▸ **PROVIDED DATA**:
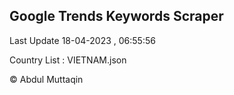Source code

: 

## Google Trends Keywords Scraper 
 
Last Update 18-04-2023 , 06:55:56

Country List :
VIETNAM.json



© Abdul Muttaqin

▸ **WHAT IS EXPECTED**:
Lines from the one with "## Google Trends Keywords Scraper" through the last line above must be printed exactly; no other line is to appear.

▸ **RESULT**:
## Google Trends Keywords Scraper 
 
Last Update 18-04-2023 , 06:55:56

Country List :
VIETNAM.json



© Abdul Muttaqin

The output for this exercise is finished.